● **Your goal**: Bring together all lines from the listing below that contain the string "include".
◆ ◆ ◆ ◆
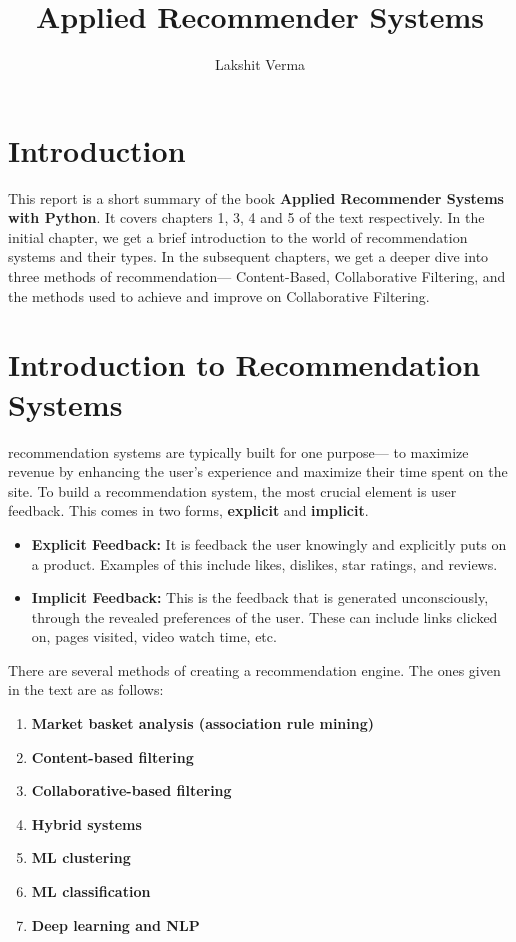 \documentclass{article}
\title{Applied Recommender Systems}
\author{Lakshit Verma}
\begin{document}
\maketitle
\tableofcontents
\newpage

\section{Introduction}

This report is a short summary of the book \textbf{Applied Recommender Systems with Python}. It covers chapters 1, 3, 4 and 5 of the text respectively. In the initial chapter, we get a brief introduction to the world of recommendation systems and their types. In the subsequent chapters, we get a deeper dive into three methods of recommendation— Content-Based, Collaborative Filtering, and the methods used to achieve and improve on Collaborative Filtering.

\section{Introduction to Recommendation Systems}

recommendation systems are typically built for one purpose— to maximize revenue by enhancing the user's experience and maximize their time spent on the site.
To build a recommendation system, the most crucial element is user feedback. This comes in two forms, \textbf{explicit} and \textbf{implicit}.

\begin{itemize}

    \item{\textbf{Explicit Feedback:} It is feedback the user knowingly and explicitly puts on a product. Examples of this include likes, dislikes, star ratings, and reviews.}
    \item{\textbf{Implicit Feedback:} This is the feedback that is generated unconsciously, through the revealed preferences of the user. These can include links clicked on, pages visited, video watch time, etc.}

\end{itemize}

There are several methods of creating a recommendation engine. The ones given in the text are as follows:

\begin{enumerate}
	\item{\textbf{Market basket analysis (association rule mining)}}
	\item{\textbf{Content-based filtering}}
	\item{\textbf{Collaborative-based filtering}}
	\item{\textbf{Hybrid systems}}
	\item{\textbf{ML clustering}}
	\item{\textbf{ML classification}}
	\item{\textbf{Deep learning and NLP}}
\end{enumerate}
\end{document}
◆ ◆ ◆ ◆
● **Task result**:
    \item{\textbf{Explicit Feedback:} It is feedback the user knowingly and explicitly puts on a product. Examples of this include likes, dislikes, star ratings, and reviews.}
    \item{\textbf{Implicit Feedback:} This is the feedback that is generated unconsciously, through the revealed preferences of the user. These can include links clicked on, pages visited, video watch time, etc.}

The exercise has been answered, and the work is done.